▶ **Work to be completed**: How many lines in the records below include "logo"? Answer with the number only.

▶ **Provided records**:
:::

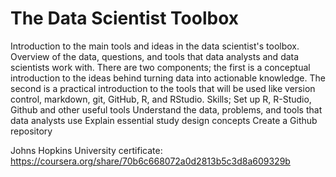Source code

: # The Data Scientist Toolbox

Introduction to the main tools and ideas in the data scientist's toolbox. Overview of the data, questions, and tools that data analysts and data scientists work with. There are two components; the first is a conceptual introduction to the ideas behind turning data into actionable knowledge. The second is a practical introduction to the tools that will be used like version control, markdown, git, GitHub, R, and RStudio.
Skills;
Set up R, R-Studio, Github and other useful tools
Understand the data, problems, and tools that data analysts use
Explain essential study design concepts
Create a Github repository

Johns Hopkins University certificate: https://coursera.org/share/70b6c668072a0d2813b5c3d8a609329b
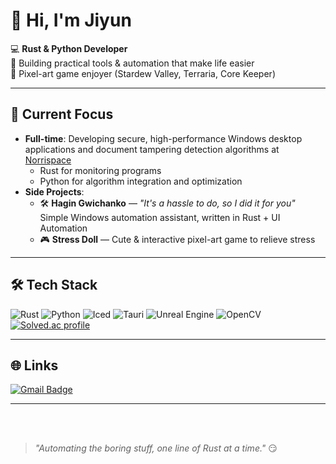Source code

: # 👋 Hi, I'm Jiyun

💻 **Rust & Python Developer**  
🎯 Building practical tools & automation that make life easier  
🎨 Pixel-art game enjoyer (Stardew Valley, Terraria, Core Keeper)

---

## 📌 Current Focus

-   **Full-time**: Developing secure, high-performance Windows desktop applications and document tampering detection algorithms at [Norrispace](https://www.norispace.com/)
    -   Rust for monitoring programs
    -   Python for algorithm integration and optimization
-   **Side Projects**:
    -   🛠 **Hagin Gwichanko** — _"It's a hassle to do, so I did it for you"_  
        Simple Windows automation assistant, written in Rust + UI Automation
    -   🎮 **Stress Doll** — Cute & interactive pixel-art game to relieve stress

---

## 🛠 Tech Stack

![Rust](https://img.shields.io/badge/Rust-000000?style=for-the-badge&logo=rust&logoColor=white)
![Python](https://img.shields.io/badge/Python-3776AB?style=for-the-badge&logo=python&logoColor=white)
![Iced](https://img.shields.io/badge/Iced-3178C6?style=for-the-badge&logo=rust&logoColor=white)
![Tauri](https://img.shields.io/badge/Tauri-24C8D8?style=for-the-badge&logo=tauri&logoColor=white)
![Unreal Engine](https://img.shields.io/badge/Unreal%20Engine-0E1128?style=for-the-badge&logo=unrealengine&logoColor=white)
![OpenCV](https://img.shields.io/badge/OpenCV-5C3EE8?style=for-the-badge&logo=opencv&logoColor=white)
[![Solved.ac profile](http://mazassumnida.wtf/api/mini/generate_badge?boj=wnwl08)](https://solved.ac/wnwl08)

---

## 🌐 Links

[![Gmail Badge](https://img.shields.io/badge/Gmail-d14836?style=flat-square&logo=Gmail&logoColor=white&link=mailto:jiyun9762@gmail.com)](mailto:jiyun9762@gmail.com)

---

<br>
<br>

> _"Automating the boring stuff, one line of Rust at a time."_ 😏
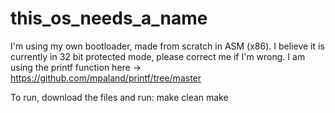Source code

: # this_os_needs_a_name
I'm using my own bootloader, made from scratch in ASM (x86).
I believe it is currently in 32 bit protected mode, please correct me if I'm wrong.
I am using the printf function here  -> https://github.com/mpaland/printf/tree/master

To run, download the files and run:
  make clean
  make
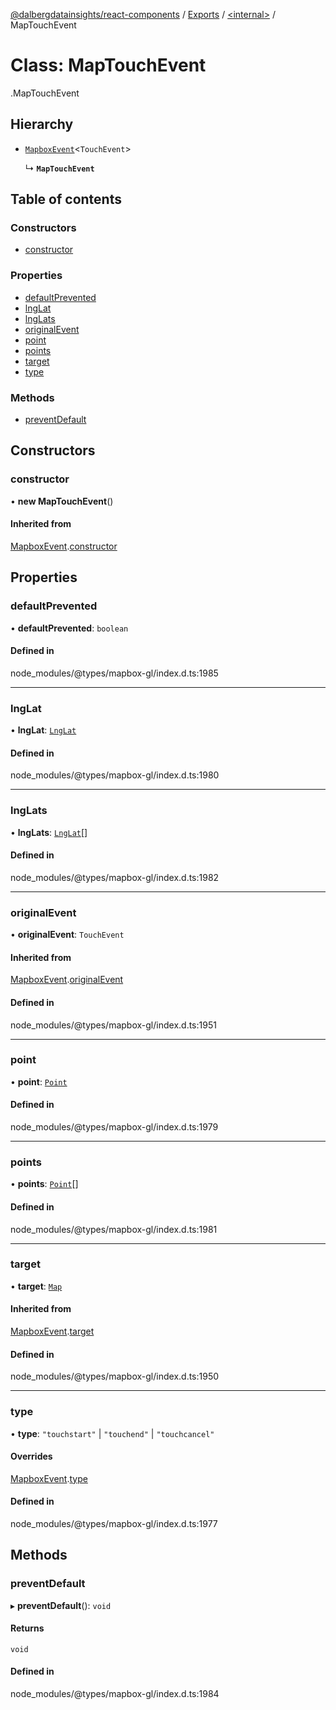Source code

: [@dalbergdatainsights/react-components](../README.md) / [Exports](../modules.md) / [<internal\>](../modules/internal_.md) / MapTouchEvent

# Class: MapTouchEvent

[<internal>](../modules/internal_.md).MapTouchEvent

## Hierarchy

- [`MapboxEvent`](internal_.MapboxEvent.md)<`TouchEvent`\>

  ↳ **`MapTouchEvent`**

## Table of contents

### Constructors

- [constructor](internal_.MapTouchEvent.md#constructor)

### Properties

- [defaultPrevented](internal_.MapTouchEvent.md#defaultprevented)
- [lngLat](internal_.MapTouchEvent.md#lnglat)
- [lngLats](internal_.MapTouchEvent.md#lnglats)
- [originalEvent](internal_.MapTouchEvent.md#originalevent)
- [point](internal_.MapTouchEvent.md#point)
- [points](internal_.MapTouchEvent.md#points)
- [target](internal_.MapTouchEvent.md#target)
- [type](internal_.MapTouchEvent.md#type)

### Methods

- [preventDefault](internal_.MapTouchEvent.md#preventdefault)

## Constructors

### constructor

• **new MapTouchEvent**()

#### Inherited from

[MapboxEvent](internal_.MapboxEvent.md).[constructor](internal_.MapboxEvent.md#constructor)

## Properties

### defaultPrevented

• **defaultPrevented**: `boolean`

#### Defined in

node_modules/@types/mapbox-gl/index.d.ts:1985

___

### lngLat

• **lngLat**: [`LngLat`](internal_.LngLat.md)

#### Defined in

node_modules/@types/mapbox-gl/index.d.ts:1980

___

### lngLats

• **lngLats**: [`LngLat`](internal_.LngLat.md)[]

#### Defined in

node_modules/@types/mapbox-gl/index.d.ts:1982

___

### originalEvent

• **originalEvent**: `TouchEvent`

#### Inherited from

[MapboxEvent](internal_.MapboxEvent.md).[originalEvent](internal_.MapboxEvent.md#originalevent)

#### Defined in

node_modules/@types/mapbox-gl/index.d.ts:1951

___

### point

• **point**: [`Point`](internal_.Point.md)

#### Defined in

node_modules/@types/mapbox-gl/index.d.ts:1979

___

### points

• **points**: [`Point`](internal_.Point.md)[]

#### Defined in

node_modules/@types/mapbox-gl/index.d.ts:1981

___

### target

• **target**: [`Map`](internal_.Map.md)

#### Inherited from

[MapboxEvent](internal_.MapboxEvent.md).[target](internal_.MapboxEvent.md#target)

#### Defined in

node_modules/@types/mapbox-gl/index.d.ts:1950

___

### type

• **type**: ``"touchstart"`` \| ``"touchend"`` \| ``"touchcancel"``

#### Overrides

[MapboxEvent](internal_.MapboxEvent.md).[type](internal_.MapboxEvent.md#type)

#### Defined in

node_modules/@types/mapbox-gl/index.d.ts:1977

## Methods

### preventDefault

▸ **preventDefault**(): `void`

#### Returns

`void`

#### Defined in

node_modules/@types/mapbox-gl/index.d.ts:1984
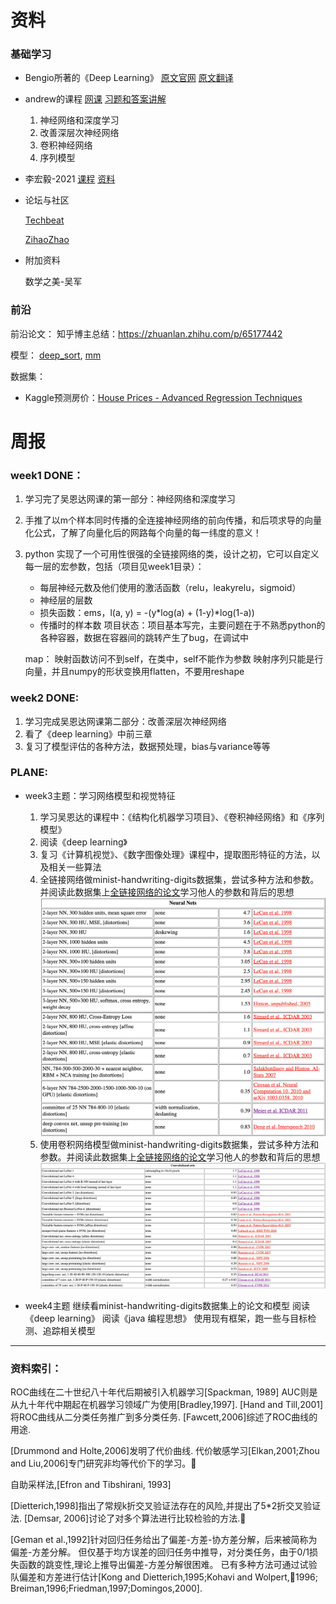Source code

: # 资料
### 基础学习
+ Bengio所著的《Deep Learning》
[原文官网](https://www.deeplearningbook.org/)
[原文翻译](https://github.com/exacity/deeplearningbook-chinese)
		
+ andrew的课程 
[网课](https://mooc.study.163.com/university/deeplearning_ai#/c)
[习题和答案讲解](https://blog.csdn.net/weixin_36815313/article/details/105728919)
	1. 神经网络和深度学习
	2. 改善深层次神经网络
	3. 卷积神经网络
	4. 序列模型
	
	

+ 李宏毅-2021 
[课程](https://speech.ee.ntu.edu.tw/~hylee/ml/2021-spring.html)
[资料](https://app6ca5octe2206.pc.xiaoe-tech.com/detail/p_6049e1c6e4b05a6195befd56/6)
	

+ 论坛与社区

	[Techbeat](https://www.techbeat.net/)
	
	[ZihaoZhao](https://www.zhihu.com/column/c_1102212337087401984)

+ 附加资料

	数学之美-吴军


### 前沿
前沿论文：
	知乎博主总结：https://zhuanlan.zhihu.com/p/65177442

模型：
[deep_sort](https://github.com/ZQPei/deep_sort_pytorch), 
[mm](https://github.com/open-mmlab/mmtracking)

数据集：
+ Kaggle预测房价：[House Prices - Advanced Regression Techniques](https://www.kaggle.com/c/house-prices-advanced-regression-techniques)




    
    
    
    
    
# 周报
### week1 DONE：

1. 学习完了吴恩达网课的第一部分：神经网络和深度学习
2. 手推了以m个样本同时传播的全连接神经网络的前向传播，和后项求导的向量化公式，了解了向量化后的网路每个向量的每一纬度的意义！
3. python 实现了一个可用性很强的全链接网络的类，设计之初，它可以自定义每一层的宏参数，包括（项目见week1目录）：
    + 每层神经元数及他们使用的激活函数（relu，leakyrelu，sigmoid）
    + 神经层的层数
    + 损失函数：ems，l(a, y) = -(y*log(a) + (1-y)*log(1-a))
    + 传播时的样本数
    项目状态：项目基本写完，主要问题在于不熟悉python的各种容器，数据在容器间的跳转产生了bug，在调试中
    
    map：
    映射函数访问不到self，在类中，self不能作为参数
    映射序列只能是行向量，并且numpy的形状变换用flatten，不要用reshape    

### week2 DONE:
1. 学习完成吴恩达网课第二部分：改善深层次神经网络
2. 看了《deep learning》中前三章
3. 复习了模型评估的各种方法，数据预处理，bias与variance等等

### PLANE:    
+ week3主题：学习网络模型和视觉特征
    1. 学习吴恩达的课程中：《结构化机器学习项目》、《卷积神经网络》和《序列模型》
    2. 阅读《deep learning》
    2. 复习《计算机视觉》、《数字图像处理》课程中，提取图形特征的方法，以及相关一些算法
    3. 全链接网络做minist-handwriting-digits数据集，尝试多种方法和参数。并阅读此数据集上[全链接网络的论文](http://yann.lecun.com/exdb/mnist/)学习他人的参数和背后的思想
    ![](./md_img/minist-nn-paper.png)
    4. 使用卷积网络模型做minist-handwriting-digits数据集，尝试多种方法和参数。并阅读此数据集上[全链接网络的论文](http://yann.lecun.com/exdb/mnist/)学习他人的参数和背后的思想
    ![](./md_img/minist_convolutional_nets.png)
    
+ week4主题
    继续看minist-handwriting-digits数据集上的论文和模型
    阅读《deep learning》
    阅读《java 编程思想》
    使用现有框架，跑一些与目标检测、追踪相关模型







----------------------------------------------------------------------------------------
### 资料索引：
ROC曲线在二十世纪八十年代后期被引入机器学习[Spackman, 1989]
AUC则是从九十年代中期起在机器学习领域广为使用[Bradley,1997].
[Hand and Till,2001]将ROC曲线从二分类任务推广到多分类任务.
[Fawcett,2006]综述了ROC曲线的用途.

[Drummond and Holte,2006]发明了代价曲线.
代价敏感学习[Elkan,2001;Zhou and Liu,2006]专门研究非均等代价下的学习。

自助采样法,[Efron and Tibshirani, 1993]

[Dietterich,1998]指出了常规k折交叉验证法存在的风险,并提出了5*2折交叉验证法.
[Demsar, 2006]讨论了对多个算法进行比较检验的方法.

[Geman et al.,1992]针对回归任务给出了偏差-方差-协方差分解，后来被简称为偏差-方差分解。
但仅基于均方误差的回归任务中推导，对分类任务，由于0/1损失函数的跳变性,理论上推导出偏差-方差分解很困难。
已有多种方法可通过试验队偏差和方差进行估计[Kong and Dietterich,1995;Kohavi and Wolpert,1996; Breiman,1996;Friedman,1997;Domingos,2000].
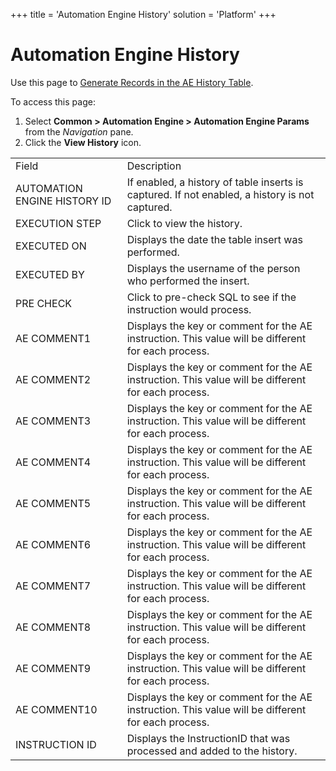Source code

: +++
title = 'Automation Engine History'
solution = 'Platform'
+++

# Automation Engine History

<div class="use">

Use this page to [Generate Records in the AE History
Table](../Use_Cases/Generate_Records_in_the_AE_History_Table).

</div>

To access this page:

1.  Select <span style="font-weight: bold;">Common \> Automation Engine
    \> Automation Engine Params</span> from the
    <span style="font-style: italic;">Navigation</span> pane.
2.  Click the <span style="font-weight: bold;">View History</span>
icon.

|                              |                                                                                                    |
| ---------------------------- | -------------------------------------------------------------------------------------------------- |
| Field                        | Description                                                                                        |
| AUTOMATION ENGINE HISTORY ID | If enabled, a history of table inserts is captured. If not enabled, a history is not captured.     |
| EXECUTION STEP               | Click to view the history.                                                                         |
| EXECUTED ON                  | Displays the date the table insert was performed.                                                  |
| EXECUTED BY                  | Displays the username of the person who performed the insert.                                      |
| PRE CHECK                    | Click to pre-check SQL to see if the instruction would process.                                    |
| AE COMMENT1                  | Displays the key or comment for the AE instruction. This value will be different for each process. |
| AE COMMENT2                  | Displays the key or comment for the AE instruction. This value will be different for each process. |
| AE COMMENT3                  | Displays the key or comment for the AE instruction. This value will be different for each process. |
| AE COMMENT4                  | Displays the key or comment for the AE instruction. This value will be different for each process. |
| AE COMMENT5                  | Displays the key or comment for the AE instruction. This value will be different for each process. |
| AE COMMENT6                  | Displays the key or comment for the AE instruction. This value will be different for each process. |
| AE COMMENT7                  | Displays the key or comment for the AE instruction. This value will be different for each process. |
| AE COMMENT8                  | Displays the key or comment for the AE instruction. This value will be different for each process. |
| AE COMMENT9                  | Displays the key or comment for the AE instruction. This value will be different for each process. |
| AE COMMENT10                 | Displays the key or comment for the AE instruction. This value will be different for each process. |
| INSTRUCTION ID               | Displays the InstructionID that was processed and added to the history.                            |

:::

▶ **Output for this exercise**: 7